25 October 2017

Leaders of the National Convention of the Assemblies of God Meet with the President of the Republic

From the President's Facebook Page Oct 20, 2017  - Nicolau Lobato Presidential Palace, Bairro Pité, 20 October – The leaders of the National Convention of the Assemblies of God on Friday paid a visit to the President of the Republic Francisco Guterres Lú Olo to, through prayer, offer him moral support for the performance of his political duties.

Still on this occasion, those in attendance expressed the commitment of the Evangelical Church Assembly of God to supporting the State institutions, in particular the President of the Republic.

About the Assemblies of God

The Assemblies of God was founded in 1914 in Hot Springs, Arkansas with 300 people at the founding convention. Today there are 13,023 churches in the U.S. with over 3 million members and adherents. There are more than 67 million Assemblies of God members worldwide, making the Assemblies of God the world’s largest Pentecostal denomination.

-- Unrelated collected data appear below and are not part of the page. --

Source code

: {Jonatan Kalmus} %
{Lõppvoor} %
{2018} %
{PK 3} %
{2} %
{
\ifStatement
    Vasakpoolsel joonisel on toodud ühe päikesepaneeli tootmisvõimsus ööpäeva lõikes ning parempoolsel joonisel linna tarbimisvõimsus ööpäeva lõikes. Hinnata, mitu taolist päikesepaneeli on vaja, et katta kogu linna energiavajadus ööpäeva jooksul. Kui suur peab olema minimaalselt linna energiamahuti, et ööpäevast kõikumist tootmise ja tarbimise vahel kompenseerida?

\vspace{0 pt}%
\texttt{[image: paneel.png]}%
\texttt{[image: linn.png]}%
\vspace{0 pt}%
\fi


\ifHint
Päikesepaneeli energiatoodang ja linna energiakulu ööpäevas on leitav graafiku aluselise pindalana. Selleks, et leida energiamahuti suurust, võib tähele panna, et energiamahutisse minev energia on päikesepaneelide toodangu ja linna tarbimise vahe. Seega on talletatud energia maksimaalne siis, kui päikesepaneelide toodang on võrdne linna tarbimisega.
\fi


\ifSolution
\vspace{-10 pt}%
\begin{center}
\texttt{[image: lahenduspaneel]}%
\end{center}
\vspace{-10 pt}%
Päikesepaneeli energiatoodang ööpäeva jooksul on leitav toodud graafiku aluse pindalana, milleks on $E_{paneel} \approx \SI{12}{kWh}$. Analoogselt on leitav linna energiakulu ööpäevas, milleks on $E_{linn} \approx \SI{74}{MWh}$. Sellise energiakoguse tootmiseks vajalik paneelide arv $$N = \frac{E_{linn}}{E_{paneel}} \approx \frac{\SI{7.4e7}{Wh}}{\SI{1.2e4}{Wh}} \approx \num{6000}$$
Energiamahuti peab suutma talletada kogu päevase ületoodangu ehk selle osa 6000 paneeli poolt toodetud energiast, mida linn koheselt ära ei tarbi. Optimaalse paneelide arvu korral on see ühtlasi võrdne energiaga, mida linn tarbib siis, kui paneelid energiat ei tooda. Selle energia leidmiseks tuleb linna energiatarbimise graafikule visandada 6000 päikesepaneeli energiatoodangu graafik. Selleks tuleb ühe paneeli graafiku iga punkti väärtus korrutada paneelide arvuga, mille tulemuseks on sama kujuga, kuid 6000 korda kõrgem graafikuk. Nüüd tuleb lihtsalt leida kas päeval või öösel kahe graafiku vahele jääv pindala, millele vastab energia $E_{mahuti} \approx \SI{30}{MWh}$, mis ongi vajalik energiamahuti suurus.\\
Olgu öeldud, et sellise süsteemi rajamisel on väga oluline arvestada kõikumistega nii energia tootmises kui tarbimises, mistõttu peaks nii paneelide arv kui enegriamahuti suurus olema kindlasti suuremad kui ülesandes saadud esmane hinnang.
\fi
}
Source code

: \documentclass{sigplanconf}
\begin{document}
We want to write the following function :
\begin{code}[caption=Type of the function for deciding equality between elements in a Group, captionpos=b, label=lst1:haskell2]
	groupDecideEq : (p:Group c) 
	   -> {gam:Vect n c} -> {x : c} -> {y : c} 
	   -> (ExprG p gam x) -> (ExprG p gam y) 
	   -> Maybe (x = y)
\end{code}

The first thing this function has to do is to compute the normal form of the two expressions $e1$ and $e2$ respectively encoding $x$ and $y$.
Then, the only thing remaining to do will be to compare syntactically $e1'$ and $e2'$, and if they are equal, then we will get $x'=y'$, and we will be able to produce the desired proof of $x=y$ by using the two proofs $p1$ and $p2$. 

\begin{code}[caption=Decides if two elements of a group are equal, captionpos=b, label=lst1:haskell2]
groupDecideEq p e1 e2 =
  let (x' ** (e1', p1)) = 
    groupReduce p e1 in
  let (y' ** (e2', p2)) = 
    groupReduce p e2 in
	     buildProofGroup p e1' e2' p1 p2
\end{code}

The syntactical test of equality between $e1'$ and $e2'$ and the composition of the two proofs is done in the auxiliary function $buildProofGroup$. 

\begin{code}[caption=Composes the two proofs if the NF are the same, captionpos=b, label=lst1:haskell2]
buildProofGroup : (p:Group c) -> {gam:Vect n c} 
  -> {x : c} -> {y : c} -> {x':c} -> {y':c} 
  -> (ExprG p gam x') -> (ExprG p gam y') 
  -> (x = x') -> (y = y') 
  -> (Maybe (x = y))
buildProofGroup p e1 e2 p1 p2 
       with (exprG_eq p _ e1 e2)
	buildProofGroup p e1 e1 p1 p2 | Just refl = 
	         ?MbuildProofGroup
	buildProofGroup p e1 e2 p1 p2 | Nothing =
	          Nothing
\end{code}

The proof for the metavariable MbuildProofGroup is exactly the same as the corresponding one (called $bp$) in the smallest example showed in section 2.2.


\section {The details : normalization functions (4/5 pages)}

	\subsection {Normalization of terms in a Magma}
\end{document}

TAOG "Statement of Fundamental Truths" contains the 16 doctrines of the Assemblies of God. These are non-negotiable tenets of faith that all Assemblies of God churches adhere to. Four of these, Salvation, the Baptism in the Holy Spirit, Divine Healing, and the Second Coming of Christ are considered Cardinal Doctrines which are essential to the church's core mission of reaching the world for Christ.

"There will be a final judgment in which the wicked dead will be raised and judged according to their works. Whosoever is not found written in the Book of Life, together with the devil and his angels, the beast and the false prophet, will be consigned to the everlasting punishment in the lake which burneth with fire and brimstone, which is the second death."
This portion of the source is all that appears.